While California law sets a threshold of value for when an estate must go to the courts to undergo the probate process, there are also state and federal tax laws that your attorney can help you navigate as well.

How your counsel helps you navigate these waters can make a big difference in your bottom line for your beneficiaries, particularly in their tax bill.

“For anyone who hopes to pass down assets to future generations, a basic knowl- edge of federal (and sometimes state) gift and estate taxes is essential,” Stelnick said. “When you die, you will leave behind an estate made up of tangible and intangible assets. The value of that estate combined with the value of any qualifying gifts you made during your lifetime is subject to federal gift and estate taxes at the rate of 40%.”

Of course, you want to avoid forcing your loved ones to forfeit that much of your hardearned assets to Uncle Sam, Stelnick said, which is where the lifetime exemption can come into play.

Each taxpayer is allowed to use this exemption to reduce the amount of taxes owed, she added.

The American Taxpayer Relief Act of 2012 set the lifetime exemption amount at $5 million, to be adjusted annually for inflation. In 2018, however, tax legislation was signed into law that increased the lifetime exemption amount for 2018 and for several years thereafter. In 2026, these amounts are scheduled to revert to the previous $5 million exemption adjusted for inflation.

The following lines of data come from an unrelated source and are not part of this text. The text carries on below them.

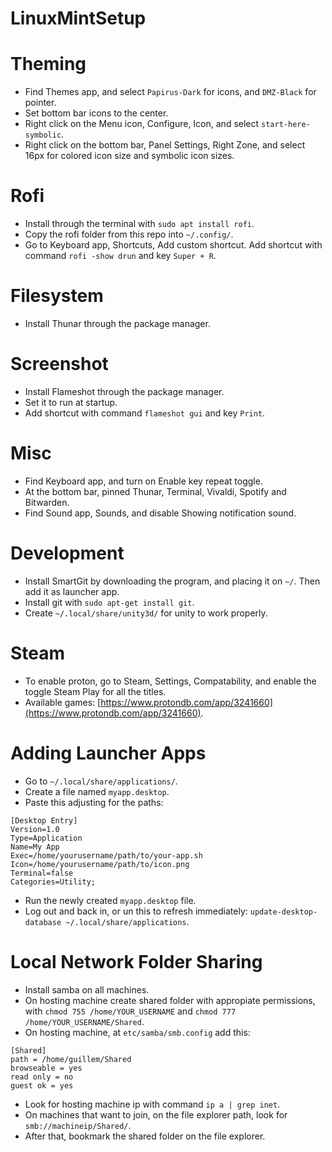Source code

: # LinuxMintSetup

# Theming
- Find Themes app, and select `Papirus-Dark` for icons, and `DMZ-Black` for pointer.
- Set bottom bar icons to the center.
- Right click on the Menu icon, Configure, Icon, and select `start-here-symbolic`.
- Right click on the bottom bar, Panel Settings, Right Zone, and select 16px for colored icon size and symbolic icon sizes.

# Rofi
- Install through the terminal with `sudo apt install rofi`.
- Copy the rofi folder from this repo into `~/.config/`.
- Go to Keyboard app, Shortcuts, Add custom shortcut. Add shortcut with command `rofi -show drun` and key `Super + R`.

# Filesystem
- Install Thunar through the package manager.

# Screenshot
- Install Flameshot through the package manager.
- Set it to run at startup.
- Add shortcut with command `flameshot gui` and key `Print`.

# Misc
- Find Keyboard app, and turn on Enable key repeat toggle.
- At the bottom bar, pinned Thunar, Terminal, Vivaldi, Spotify and Bitwarden.
- Find Sound app, Sounds, and disable Showing notification sound.

# Development
- Install SmartGit by downloading the program, and placing it on `~/`. Then add it as launcher app. 
- Install git with `sudo apt-get install git`.
- Create `~/.local/share/unity3d/` for unity to work properly.

# Steam
- To enable proton, go to Steam, Settings, Compatability, and enable the toggle Steam Play for all the titles.
- Available games: [https://www.protondb.com/app/3241660](https://www.protondb.com/app/3241660).

# Adding Launcher Apps
- Go to `~/.local/share/applications/`.
- Create a file named `myapp.desktop`.
- Paste this adjusting for the paths:
```
[Desktop Entry]
Version=1.0
Type=Application
Name=My App
Exec=/home/yourusername/path/to/your-app.sh
Icon=/home/yourusername/path/to/icon.png
Terminal=false
Categories=Utility;
```
- Run the newly created `myapp.desktop` file.
- Log out and back in, or un this to refresh immediately: `update-desktop-database ~/.local/share/applications`.

# Local Network Folder Sharing
- Install samba on all machines.
- On hosting machine create shared folder with appropiate permissions, with `chmod 755 /home/YOUR_USERNAME` and `chmod 777 /home/YOUR_USERNAME/Shared`.
- On hosting machine, at `etc/samba/smb.config` add this:
```
[Shared]
path = /home/guillem/Shared
browseable = yes
read only = no
guest ok = yes
```
- Look for hosting machine ip with command `ip a | grep inet`.
- On machines that want to join, on the file explorer path, look for `smb://machineip/Shared/`.
- After that, bookmark the shared folder on the file explorer.


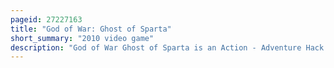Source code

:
```yaml
---
pageid: 27227163
title: "God of War: Ghost of Sparta"
short_summary: "2010 video game"
description: "God of War Ghost of Sparta is an Action - Adventure Hack Slash Video Game developed by ready at Dawn and published by Sony Computer Entertainment. It was first released on the Playstation portable handheld Console on november 2 2010. The Game is the sixth Installment in the God of War Series and the fourth chronologically. Loosely based on Greek mythology, Ghost of Sparta is set in ancient Greece with vengeance as its central motif. The Player controls the Protagonist kratos the God of War. Kratos is still haunted by the visions of his mortal past and decides to explore his origins. He finds his Mother Callisto in Atlantis who claims that his Brother Deimos is still alive. Kratos journeys to the Domain of Death to rescue his brother. After initial Resentment from Deimos, the Brothers team up to Battle the God of Death, Thanatos, Deimos' Captor."
---
```

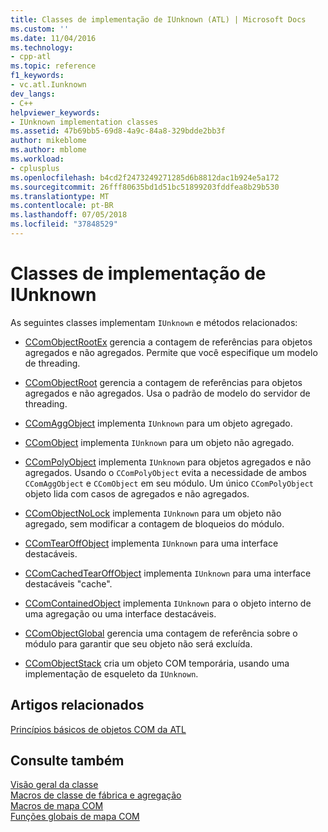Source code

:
 ```yaml
---
title: Classes de implementação de IUnknown (ATL) | Microsoft Docs
ms.custom: ''
ms.date: 11/04/2016
ms.technology:
- cpp-atl
ms.topic: reference
f1_keywords:
- vc.atl.Iunknown
dev_langs:
- C++
helpviewer_keywords:
- IUnknown implementation classes
ms.assetid: 47b69bb5-69d8-4a9c-84a8-329bdde2bb3f
author: mikeblome
ms.author: mblome
ms.workload:
- cplusplus
ms.openlocfilehash: b4cd2f2473249271285d6b8812dac1b924e5a172
ms.sourcegitcommit: 26fff80635bd1d51bc51899203fddfea8b29b530
ms.translationtype: MT
ms.contentlocale: pt-BR
ms.lasthandoff: 07/05/2018
ms.locfileid: "37848529"
---
```

# <a name="iunknown-implementation-classes"></a>Classes de implementação de IUnknown
As seguintes classes implementam `IUnknown` e métodos relacionados:  
  
-   [CComObjectRootEx](../atl/reference/ccomobjectrootex-class.md) gerencia a contagem de referências para objetos agregados e não agregados. Permite que você especifique um modelo de threading.  
  
-   [CComObjectRoot](../atl/reference/ccomobjectroot-class.md) gerencia a contagem de referências para objetos agregados e não agregados. Usa o padrão de modelo do servidor de threading.  
  
-   [CComAggObject](../atl/reference/ccomaggobject-class.md) implementa `IUnknown` para um objeto agregado.  
  
-   [CComObject](../atl/reference/ccomobject-class.md) implementa `IUnknown` para um objeto não agregado.  
  
-   [CComPolyObject](../atl/reference/ccompolyobject-class.md) implementa `IUnknown` para objetos agregados e não agregados. Usando o `CComPolyObject` evita a necessidade de ambos `CComAggObject` e `CComObject` em seu módulo. Um único `CComPolyObject` objeto lida com casos de agregados e não agregados.  
  
-   [CComObjectNoLock](../atl/reference/ccomobjectnolock-class.md) implementa `IUnknown` para um objeto não agregado, sem modificar a contagem de bloqueios do módulo.  
  
-   [CComTearOffObject](../atl/reference/ccomtearoffobject-class.md) implementa `IUnknown` para uma interface destacáveis.  
  
-   [CComCachedTearOffObject](../atl/reference/ccomcachedtearoffobject-class.md) implementa `IUnknown` para uma interface destacáveis "cache".  
  
-   [CComContainedObject](../atl/reference/ccomcontainedobject-class.md) implementa `IUnknown` para o objeto interno de uma agregação ou uma interface destacáveis.  
  
-   [CComObjectGlobal](../atl/reference/ccomobjectglobal-class.md) gerencia uma contagem de referência sobre o módulo para garantir que seu objeto não será excluída.  
  
-   [CComObjectStack](../atl/reference/ccomobjectstack-class.md) cria um objeto COM temporária, usando uma implementação de esqueleto da `IUnknown`.  
  
## <a name="related-articles"></a>Artigos relacionados  
 [Princípios básicos de objetos COM da ATL](../atl/fundamentals-of-atl-com-objects.md)  
  
## <a name="see-also"></a>Consulte também  
 [Visão geral da classe](../atl/atl-class-overview.md)   
 [Macros de classe de fábrica e agregação](../atl/reference/aggregation-and-class-factory-macros.md)   
 [Macros de mapa COM](../atl/reference/com-map-macros.md)   
 [Funções globais de mapa COM](../atl/reference/com-map-global-functions.md)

For 2023, the individual lifetime exemption amount is set to increase to $12.92 million, an increase of almost $900,000. A married couple can shield a total of $25.84 million from federal gift and estate taxes, representing an increase of $1.72 million.

“To put those figures in perspective,” she said, “the increase prevents the loss to Uncle Sam of $344,000 worth of assets for an individual and $688,000 for a married couple.”